TASK DESCRIPTION ▸
Working from the top of the records below, reproduce each line exactly, ending once you have written the line containing "If the characters".

RECORD SET ▸
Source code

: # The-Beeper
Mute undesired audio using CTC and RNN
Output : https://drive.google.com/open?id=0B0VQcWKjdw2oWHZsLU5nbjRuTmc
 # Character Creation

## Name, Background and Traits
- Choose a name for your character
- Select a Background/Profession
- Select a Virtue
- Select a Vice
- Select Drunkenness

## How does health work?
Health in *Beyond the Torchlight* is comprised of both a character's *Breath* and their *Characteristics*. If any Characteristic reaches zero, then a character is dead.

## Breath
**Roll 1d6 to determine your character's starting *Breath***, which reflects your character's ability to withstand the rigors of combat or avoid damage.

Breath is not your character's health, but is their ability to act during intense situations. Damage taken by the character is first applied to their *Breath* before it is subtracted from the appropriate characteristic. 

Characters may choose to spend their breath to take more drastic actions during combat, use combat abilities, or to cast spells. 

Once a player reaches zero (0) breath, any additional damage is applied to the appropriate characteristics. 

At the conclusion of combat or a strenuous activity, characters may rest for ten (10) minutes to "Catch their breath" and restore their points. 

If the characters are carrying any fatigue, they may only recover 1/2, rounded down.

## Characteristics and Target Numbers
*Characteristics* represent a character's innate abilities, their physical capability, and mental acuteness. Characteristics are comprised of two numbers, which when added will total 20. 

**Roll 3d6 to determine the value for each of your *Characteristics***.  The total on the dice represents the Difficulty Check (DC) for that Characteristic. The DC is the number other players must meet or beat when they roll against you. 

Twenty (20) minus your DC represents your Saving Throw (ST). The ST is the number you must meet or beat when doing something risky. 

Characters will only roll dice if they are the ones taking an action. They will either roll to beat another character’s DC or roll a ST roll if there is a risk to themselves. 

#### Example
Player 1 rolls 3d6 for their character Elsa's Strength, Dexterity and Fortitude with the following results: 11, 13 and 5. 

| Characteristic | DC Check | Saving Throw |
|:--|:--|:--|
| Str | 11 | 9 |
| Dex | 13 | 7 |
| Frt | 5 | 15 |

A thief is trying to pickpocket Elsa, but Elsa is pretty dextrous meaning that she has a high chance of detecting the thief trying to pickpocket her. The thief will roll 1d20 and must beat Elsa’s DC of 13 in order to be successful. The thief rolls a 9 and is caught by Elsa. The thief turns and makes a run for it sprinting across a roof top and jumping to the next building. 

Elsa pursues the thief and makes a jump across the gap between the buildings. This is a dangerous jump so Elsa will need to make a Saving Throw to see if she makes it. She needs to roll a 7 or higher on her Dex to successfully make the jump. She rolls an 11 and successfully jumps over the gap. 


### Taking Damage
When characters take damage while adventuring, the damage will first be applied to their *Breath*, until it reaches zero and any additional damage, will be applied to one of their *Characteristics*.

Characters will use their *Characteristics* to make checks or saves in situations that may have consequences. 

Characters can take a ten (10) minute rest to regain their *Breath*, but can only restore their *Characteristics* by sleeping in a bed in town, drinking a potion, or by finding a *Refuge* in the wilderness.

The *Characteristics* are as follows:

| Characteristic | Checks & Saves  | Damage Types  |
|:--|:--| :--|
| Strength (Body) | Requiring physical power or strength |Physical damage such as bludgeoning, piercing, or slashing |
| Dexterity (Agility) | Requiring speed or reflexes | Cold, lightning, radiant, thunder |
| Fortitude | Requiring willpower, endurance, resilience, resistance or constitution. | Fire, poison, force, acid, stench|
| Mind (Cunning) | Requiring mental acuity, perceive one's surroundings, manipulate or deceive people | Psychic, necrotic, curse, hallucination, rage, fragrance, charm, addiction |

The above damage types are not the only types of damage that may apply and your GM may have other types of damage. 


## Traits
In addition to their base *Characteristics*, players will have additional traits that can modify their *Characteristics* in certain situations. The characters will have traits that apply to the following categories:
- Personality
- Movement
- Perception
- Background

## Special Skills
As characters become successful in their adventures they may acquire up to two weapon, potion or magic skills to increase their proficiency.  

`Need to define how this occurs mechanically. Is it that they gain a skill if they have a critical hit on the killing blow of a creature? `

ANSWER SPACE ▸
Source code

: # The-Beeper
Mute undesired audio using CTC and RNN
Output : https://drive.google.com/open?id=0B0VQcWKjdw2oWHZsLU5nbjRuTmc
 # Character Creation

## Name, Background and Traits
- Choose a name for your character
- Select a Background/Profession
- Select a Virtue
- Select a Vice
- Select Drunkenness

## How does health work?
Health in *Beyond the Torchlight* is comprised of both a character's *Breath* and their *Characteristics*. If any Characteristic reaches zero, then a character is dead.

## Breath
**Roll 1d6 to determine your character's starting *Breath***, which reflects your character's ability to withstand the rigors of combat or avoid damage.

Breath is not your character's health, but is their ability to act during intense situations. Damage taken by the character is first applied to their *Breath* before it is subtracted from the appropriate characteristic. 

Characters may choose to spend their breath to take more drastic actions during combat, use combat abilities, or to cast spells. 

Once a player reaches zero (0) breath, any additional damage is applied to the appropriate characteristics. 

At the conclusion of combat or a strenuous activity, characters may rest for ten (10) minutes to "Catch their breath" and restore their points. 

If the characters are carrying any fatigue, they may only recover 1/2, rounded down.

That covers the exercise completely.